Uno de los axiomas más repetidos últimamente es: el turismo es una actividad generadora de externalidades negativas. El concepto de externalidad se refiere a aquellos costes generados por una actividad que no son recogidos por el mercado. Por ejemplo, una empresa paga por las materias primas, el trabajo o los suministros utilizados en el proceso productivo a un precio de mercado, pero puede estar utilizando o contaminando el agua de un río o contaminando acústicamente a un vecino sin que se le repercuta coste alguno. Al no existir derechos de propiedad bien definidos sobre el agua, el aire o el silencio no hay un mercado que repercuta el coste de su uso o deterioro sobre el usuario o causante del daño. Son costes externos al mercado (externalidades) y el turismo al generar atascos, ruidos o degradación de las costumbres podría ser acusado de generador de externalidades negativas.

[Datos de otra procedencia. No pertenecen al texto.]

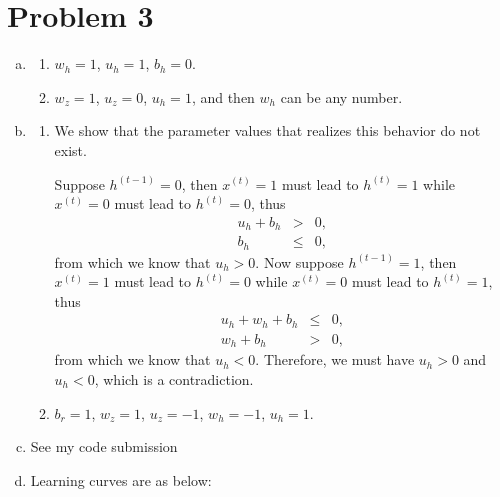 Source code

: \documentclass[11pt, oneside]{article}      %
\newcommand{\hasPageBreak}{}
\begin{document}
\section*{Problem 3}
\begin{enumerate}   [(a)]
\item 
\begin{enumerate}   [i]
\item $w_h = 1$, $u_h = 1$, $b_h = 0$.
\item $w_z = 1$, $u_z = 0$, $u_h = 1$, and then $w_h$ can be any number.
\end{enumerate}






\hasPageBreak
\item
\begin{enumerate}   [i]
\item 
We show that the parameter values that realizes this  behavior do not exist. 

Suppose $h^{(t-1)} = 0$, then $x^{(t)} = 1$ must lead to $h^{(t)} = 1$ while $x^{(t)} = 0$ must lead to $h^{(t)} = 0$, thus
\begin{eqnarray*}
u_h + b_h &>& 0,
\\
b_h &\leq& 0,
\end{eqnarray*}
from which we know that $u_h > 0$. Now suppose $h^{(t-1)} = 1$, then $x^{(t)} = 1$ must lead to $h^{(t)} = 0$ while $x^{(t)} = 0$ must lead to $h^{(t)} = 1$, thus
\begin{eqnarray*}
u_h + w_h + b_h &\leq& 0,
\\
w_h + b_h &>& 0,
\end{eqnarray*}
from which we know that $u_h < 0$. Therefore, we must have $u_h > 0$ and $u_h < 0$, which is a contradiction.



\item
$b_r = 1$, $w_z = 1$, $u_z = -1$, $w_h = -1$, $u_h = 1$.
\end{enumerate}


\item
See my code submission


\hasPageBreak
\item Learning curves are as below:


\end{enumerate}
\end{document}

Para limitar las externalidades negativas se imponen impuestos sobre los emisores o usuarios para que internalicen los costes de la contaminación o uso de los recursos, o bien, alternativamente, se limita la actividad contaminadora a su nivel óptimo. La ecotasa o los impuestos sobre estancias responderían a la primera de estas intenciones. Si se aplica el concepto de quien contamina paga, el turista debería pagar un impuesto lo suficientemente alto para compensar a los afectados al mimo tiempo que rendiría la actividad dañina (contaminante) mucho atractiva para los empresarios de forma que se acabara alineando la cantidad optima para el productor privado con la cantidad óptima para la sociedad. La segunda opción sería obtener esa misma cantidad de forma estimada y establecer el nivel de actividad óptimo (plazas turísticas) y repartir los permisos entre los empresarios a cambio de algún tipo de compensación.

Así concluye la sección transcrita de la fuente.